Ellie quickly went from training one day per week to five days per week for 4 ½ hours daily with the same group of gymnasts. She forged strong relationships with her teammates and earned the respect of the older girls.
Ellie also gained the admiration of Olympian, David Kikuchi, who trained in the same gym until he retired from competition in 2008. David is now Ellie’s coach.
“I noticed that she had the qualities of a high performance athlete. She was and still is driven and a perfectionist,” says Coach Kikuchi.
At the start of 2012, making it to the Olympics seemed impossible for Ellie.

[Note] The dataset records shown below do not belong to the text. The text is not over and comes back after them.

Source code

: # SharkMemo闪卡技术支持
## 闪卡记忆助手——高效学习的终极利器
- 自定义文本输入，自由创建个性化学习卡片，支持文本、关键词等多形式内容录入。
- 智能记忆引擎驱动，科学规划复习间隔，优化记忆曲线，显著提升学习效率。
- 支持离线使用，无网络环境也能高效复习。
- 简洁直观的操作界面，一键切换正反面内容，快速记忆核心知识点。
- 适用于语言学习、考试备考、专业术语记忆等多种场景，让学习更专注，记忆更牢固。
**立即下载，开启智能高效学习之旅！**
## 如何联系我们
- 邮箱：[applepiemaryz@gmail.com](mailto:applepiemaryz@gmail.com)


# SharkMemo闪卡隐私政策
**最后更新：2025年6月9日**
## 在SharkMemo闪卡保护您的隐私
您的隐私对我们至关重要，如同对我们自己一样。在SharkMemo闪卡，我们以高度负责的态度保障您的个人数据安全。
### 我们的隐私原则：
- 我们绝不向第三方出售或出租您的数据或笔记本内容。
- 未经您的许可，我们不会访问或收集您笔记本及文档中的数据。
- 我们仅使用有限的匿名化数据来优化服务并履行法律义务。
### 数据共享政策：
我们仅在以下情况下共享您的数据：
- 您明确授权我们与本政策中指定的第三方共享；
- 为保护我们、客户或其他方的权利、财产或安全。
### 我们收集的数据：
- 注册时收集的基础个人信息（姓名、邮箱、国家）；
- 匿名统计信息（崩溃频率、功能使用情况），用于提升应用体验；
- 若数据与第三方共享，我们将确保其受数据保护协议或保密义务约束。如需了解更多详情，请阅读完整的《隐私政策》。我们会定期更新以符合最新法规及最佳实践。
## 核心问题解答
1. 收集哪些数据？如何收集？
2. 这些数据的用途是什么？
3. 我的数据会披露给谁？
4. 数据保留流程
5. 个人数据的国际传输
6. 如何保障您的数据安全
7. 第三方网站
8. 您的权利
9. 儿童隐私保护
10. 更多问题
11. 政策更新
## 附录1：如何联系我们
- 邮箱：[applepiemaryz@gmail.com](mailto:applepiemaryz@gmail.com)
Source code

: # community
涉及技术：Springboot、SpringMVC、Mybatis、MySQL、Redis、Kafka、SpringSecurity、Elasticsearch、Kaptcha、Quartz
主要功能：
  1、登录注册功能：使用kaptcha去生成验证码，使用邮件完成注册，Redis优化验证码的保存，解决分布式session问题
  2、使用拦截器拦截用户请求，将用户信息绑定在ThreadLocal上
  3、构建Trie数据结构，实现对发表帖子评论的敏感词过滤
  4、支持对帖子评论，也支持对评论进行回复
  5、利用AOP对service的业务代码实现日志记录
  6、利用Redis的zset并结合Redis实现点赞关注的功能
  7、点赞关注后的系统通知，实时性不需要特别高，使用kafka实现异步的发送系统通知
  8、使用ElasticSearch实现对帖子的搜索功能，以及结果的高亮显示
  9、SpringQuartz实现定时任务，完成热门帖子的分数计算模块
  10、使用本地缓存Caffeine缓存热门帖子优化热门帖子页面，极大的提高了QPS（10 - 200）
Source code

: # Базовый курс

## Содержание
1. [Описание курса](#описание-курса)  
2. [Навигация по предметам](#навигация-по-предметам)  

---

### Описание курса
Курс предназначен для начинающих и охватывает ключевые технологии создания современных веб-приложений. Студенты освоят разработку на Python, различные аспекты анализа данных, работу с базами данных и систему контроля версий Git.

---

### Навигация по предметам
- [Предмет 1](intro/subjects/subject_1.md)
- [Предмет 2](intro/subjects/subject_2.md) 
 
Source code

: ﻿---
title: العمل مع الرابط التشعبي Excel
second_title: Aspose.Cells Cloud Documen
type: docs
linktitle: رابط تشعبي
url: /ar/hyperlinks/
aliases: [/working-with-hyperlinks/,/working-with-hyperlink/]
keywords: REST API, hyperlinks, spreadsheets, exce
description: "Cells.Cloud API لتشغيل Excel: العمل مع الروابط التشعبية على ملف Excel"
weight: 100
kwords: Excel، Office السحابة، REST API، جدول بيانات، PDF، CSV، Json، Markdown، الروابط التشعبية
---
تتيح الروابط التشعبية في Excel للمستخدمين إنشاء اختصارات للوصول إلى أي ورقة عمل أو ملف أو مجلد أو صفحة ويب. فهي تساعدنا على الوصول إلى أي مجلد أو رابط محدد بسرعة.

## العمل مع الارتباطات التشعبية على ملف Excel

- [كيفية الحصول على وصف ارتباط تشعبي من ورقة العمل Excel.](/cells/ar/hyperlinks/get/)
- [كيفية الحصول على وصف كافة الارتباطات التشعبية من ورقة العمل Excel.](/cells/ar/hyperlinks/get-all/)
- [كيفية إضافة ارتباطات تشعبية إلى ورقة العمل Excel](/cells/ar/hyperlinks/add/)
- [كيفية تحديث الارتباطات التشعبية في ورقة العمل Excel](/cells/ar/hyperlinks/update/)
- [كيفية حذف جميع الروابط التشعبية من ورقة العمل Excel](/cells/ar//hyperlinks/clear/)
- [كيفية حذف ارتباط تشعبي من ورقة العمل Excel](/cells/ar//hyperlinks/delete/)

She was recovering from injuries that kept her from competing in major competitions the year before. But Coach Kikuchi encouraged her to push her limits. This is exactly what she did. Ellie’s ability to push hard to improve was exemplified when she qualified for London 2012.
“Between February and June 2012, I saw Ellie’s chances of making it to the Olympics go from one per cent to 100 per cent,” says Coach Kikuchi.
A series of strong performances resulted in Ellie being invited to compete in the final Olympic selection meet in Gatineau, Quebec. There she qualified for the fifth and final spot on the Canadian women’s gymnastics team. Ellie is the first female gymnast east of Montreal to ever make the Olympic team.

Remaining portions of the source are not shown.